Зачем он все раскрывает, подумал Костенко; нельзя ж так все вываливать! А может, их поколение по-новому строит комбинации? Нет, но откуда во мне такое страшное, пепелящее чувство недоверия ко всем?! Я ж никому не верю! Никому! Ты веришь, возразил он себе; ты по-прежнему веришь, просто за эти дни тебе открылось много такого, о чем ты не знал, и ты испугался и поэтому пригибаешься от каждого произнесенного слова… Ты боишься, признался он себе, что один из этих славных парней может быть связан с тем, кто расскажет о совещании другу, а тот — подруге, а подруга — еще одной подруге, и это дойдет до Сорокина: у него хорошие уши и длинные руки, на него работает С и с т е м а, не кто-нибудь.
Костенко молча кивнул, разъяснять ничего не стал.
— По-моему, интересное предложение, — сказал Строилов, обводя взглядом лица коллег. — Ни у кого возражений нет?
Самый молоденький паренек в джинсовом костюме, что сидел у двери, спросил:
— Каким образом полковник намерен задействовать американцев?
Строилов наконец улыбнулся:
— Нам был дан ответ: «источники информации обсуждению не подлежат, расшифровке — тоже»…
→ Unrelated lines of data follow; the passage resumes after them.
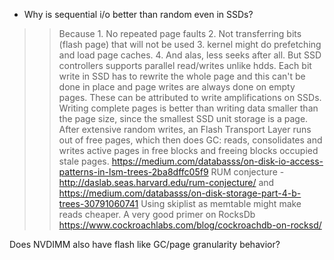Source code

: * Why is sequential i/o better than random even in SSDs?
>> Because 1. No repeated page faults 2. Not transferring bits (flash page) that will not be used 3. kernel might do prefetching and load page caches. 4. And alas, less seeks after all.
>> But SSD controllers supports parallel read/writes unlike hdds. 
Each bit write in SSD has to rewrite the whole page and this can't be done in place and page writes are always done on empty pages. These can be attributed to write amplifications on SSDs.
Writing complete pages is better than writing data smaller than the page size, since the smallest SSD unit storage is a page.
After extensive random writes, an Flash Transport Layer runs out of free pages, which then does GC: reads, consolidates and writes active pages in free blocks and freeing blocks occupied stale pages.
https://medium.com/databasss/on-disk-io-access-patterns-in-lsm-trees-2ba8dffc05f9
RUM conjecture - http://daslab.seas.harvard.edu/rum-conjecture/ and https://medium.com/databasss/on-disk-storage-part-4-b-trees-30791060741
Using skiplist as memtable might make reads cheaper. A very good primer on RocksDb https://www.cockroachlabs.com/blog/cockroachdb-on-rocksd/

Does NVDIMM also have flash like GC/page granularity behavior?
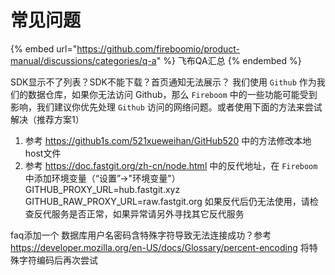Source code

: # 常见问题



{% embed url="https://github.com/fireboomio/product-manual/discussions/categories/q-a" %}
飞布QA汇总
{% endembed %}

SDK显示不了列表？SDK不能下载？首页通知无法展示？ 我们使用 `Github` 作为我们的数据仓库，如果你无法访问 Github，那么 `Fireboom` 中的一些功能可能受到影响，我们建议你优先处理 `Github` 访问的网络问题。或者使用下面的方法来尝试解决（推荐方案1）

1. 参考 https://github1s.com/521xueweihan/GitHub520 中的方法修改本地host文件
2. 参考 https://doc.fastgit.org/zh-cn/node.html 中的反代地址，在 `Fireboom` 中添加环境变量（“设置”->"环境变量"）GITHUB\_PROXY\_URL=hub.fastgit.xyz GITHUB\_RAW\_PROXY\_URL=raw.fastgit.org 如果反代后仍无法使用，请检查反代服务是否正常，如果异常请另外寻找其它反代服务



faq添加一个 数据库用户名密码含特殊字符导致无法连接成功？参考 https://developer.mozilla.org/en-US/docs/Glossary/percent-encoding 将特殊字符编码后再次尝试

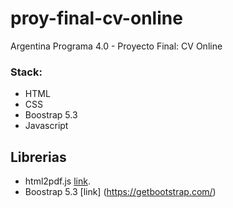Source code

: # proy-final-cv-online
Argentina Programa 4.0 - Proyecto Final: CV Online


### **Stack**:
- HTML
- CSS
- Boostrap 5.3
- Javascript


## Librerias
- html2pdf.js [link](https://ekoopmans.github.io/html2pdf.js/).
- Boostrap 5.3 [link] (https://getbootstrap.com/)

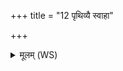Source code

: +++
title = "12 पृथिव्यै स्वाहा"

+++
<details><summary>मूलम् (WS)</summary>

पृथिव्यै स्वाहा ॥ १२ ॥
</details>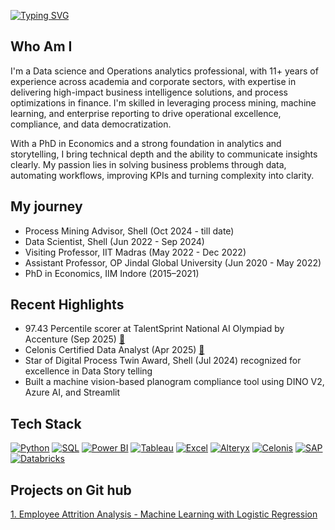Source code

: [![Typing SVG](https://readme-typing-svg.herokuapp.com?font=Fira+Code&pause=1000&color=2222F7&center=true&width=435&lines=%F0%9F%91%8B+Hi!+I'm+Suganya+Balakumar.++;Welcome+to+my+GitHub+profile!++)](https://git.io/typing-svg)
## Who Am I
I'm a Data science and Operations analytics professional, with 11+ years of experience across academia and corporate sectors, with expertise in delivering high-impact business intelligence solutions, and process optimizations
in finance. I'm skilled in leveraging process mining, machine learning, and enterprise reporting to drive operational excellence, compliance, and data democratization.

With a PhD in Economics and a strong foundation in analytics and storytelling, I bring technical depth and the ability to communicate insights clearly. My passion lies in solving business problems through data,
automating workflows, improving KPIs and turning complexity into clarity.


## My journey
- Process Mining Advisor, Shell (Oct 2024 - till date) 
- Data Scientist, Shell (Jun 2022 - Sep 2024) 
- Visiting Professor, IIT Madras (May 2022 - Dec 2022) 
- Assistant Professor, OP Jindal Global University (Jun 2020 - May 2022)
- PhD in Economics, IIM Indore (2015–2021)

## Recent Highlights
- 97.43 Percentile scorer at TalentSprint National AI Olympiad by Accenture (Sep 2025) [🔗](https://dashboard.talentsprint.com/naio/report/NAIO-S1-1760088016292-2504402.pdf)
- Celonis Certified Data Analyst (Apr 2025) [🔗](https://www.credly.com/badges/ba8f3c6f-955b-46a6-aacb-b9f6961ad9e3/linked_in_profile)
- Star of Digital Process Twin Award, Shell (Jul 2024) recognized for excellence in Data Story telling
- Built a machine vision-based planogram compliance tool using DINO V2, Azure AI, and Streamlit


## Tech Stack 
[![Python](https://img.shields.io/badge/-Python-3268BE?style=flat&logo=python&logoColor=white)]()
[![SQL](https://img.shields.io/badge/-SQL-1B4F72?style=flat&logo=databricks&logoColor=white)]()
[![Power BI](https://img.shields.io/badge/-Power%20BI-214063?style=flat&logo=powerbi&logoColor=white)]()
[![Tableau](https://img.shields.io/badge/-Tableau-1976D2?style=flat&logo=tableau&logoColor=white)]()
[![Excel](https://img.shields.io/badge/-Excel-217346?style=flat&logo=microsoft-excel&logoColor=white)]()
[![Alteryx](https://img.shields.io/badge/-Alteryx-2253A4?style=flat&logo=alteryx&logoColor=white)]()
[![Celonis](https://img.shields.io/badge/-Celonis-1B1B1B?style=flat&logo=celonis&logoColor=white)]()
[![SAP](https://img.shields.io/badge/-SAP-0FAAFF?style=flat&logo=sap&logoColor=white)]()
[![Databricks](https://img.shields.io/badge/-Databricks-1966A2?style=flat&logo=databricks&logoColor=white)]()


## Projects on Git hub
[1. Employee Attrition Analysis - Machine Learning with Logistic Regression](https://github.com/Suganya-Balakumar-com/Employee-Attrition) 

<!--

## Coding Stats 
   ![HackerRank](https://img.shields.io/badge/HackerRank-Gold%20Star-FAC600?style=flat&logo=hackerrank&logoColor=white) 🥇 SQL | 🥇 Python | 🥇 Problem Solving
   ![HackerRank SQL Gold](https://img.shields.io/badge/HackerRank-SQL%20Gold%20Star-2EC866?style=flat&logo=hackerrank&logoColor=white)
   ![HackerRank Python Gold](https://img.shields.io/badge/HackerRank-Python%20Gold%20Star-2EC866?style=flat&logo=hackerrank&logoColor=white)
   ![HackerRank Problem Solving Gold](https://img.shields.io/badge/HackerRank-Problem%20Solving%20Gold%20Star-2EC866?style=flat&logo=hackerrank&logoColor=white)

## My Research 
 
## For the header
   [https://readme-typing-svg.herokuapp.com/demo/?color=2222F7&center=true&lines=%F0%9F%91%8B+Hi!+I%27m+Suganya+Balakumar
   ](https://readme-typing-svg.herokuapp.com/demo/?color=2222F7&center=true&lines=%F0%9F%91%8B+Hi!+I%27m+Suganya+Balakumar.++;Welcome+to+my+GitHub+profile!++)


## For leetcode:
https://camo.githubusercontent.com/b5f3e9d8eb1a386d88864ac5c801c7100af16e6ff24e02b26677bffba8f01212/68747470733a2f2f6c656574636f64652d62616467652d73686f77636173652e76657263656c2e6170702f6170693f757365726e616d653d72786869747377616d69267468656d653d6d6f6e6f6b616926616e696d617465643d74727565
       
-->
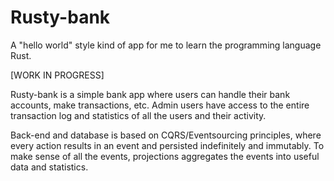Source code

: # Rusty-bank
A "hello world" style kind of app for me to learn the programming language Rust.

[WORK IN PROGRESS]

Rusty-bank is a simple bank app where users can handle their bank accounts, make transactions, etc.
Admin users have access to the entire transaction log and statistics of all the users and their activity.

Back-end and database is based on CQRS/Eventsourcing principles, where every action results in an event and persisted indefinitely and immutably.
To make sense of all the events, projections aggregates the events into useful data and statistics.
Костенко заново обсмотрел сидевших в комнатке Строилова, ощущая неловкость за то, что смел не верить им, а потому — бояться; он хотел сказать что-то этим ребятам, напряженно ждавшим от него хоть какого-то слова, как-никак, живая легенда; «давайте выпьем за тех, кто в МУРе, за тех, кто в МУРе, никто не пьет»; за него как раз пили, ему и песня эта посвящена, так, во всяком случае, утверждали старожилы НТО; он, однако, ничего не сказал, только дверь распахнул рывком, как-то грубо, но в этой грубости была видна растерянность.
Строилов проводил его взглядом, хотел было продолжить совещание, но, заметив в глазах сыщиков мольбу, поднялся и побежал следом за Костенко.
Он нагнал его уже у лифта, тронул за локоть:
— Если я вас чем-то расстроил — простите, пожалуйста…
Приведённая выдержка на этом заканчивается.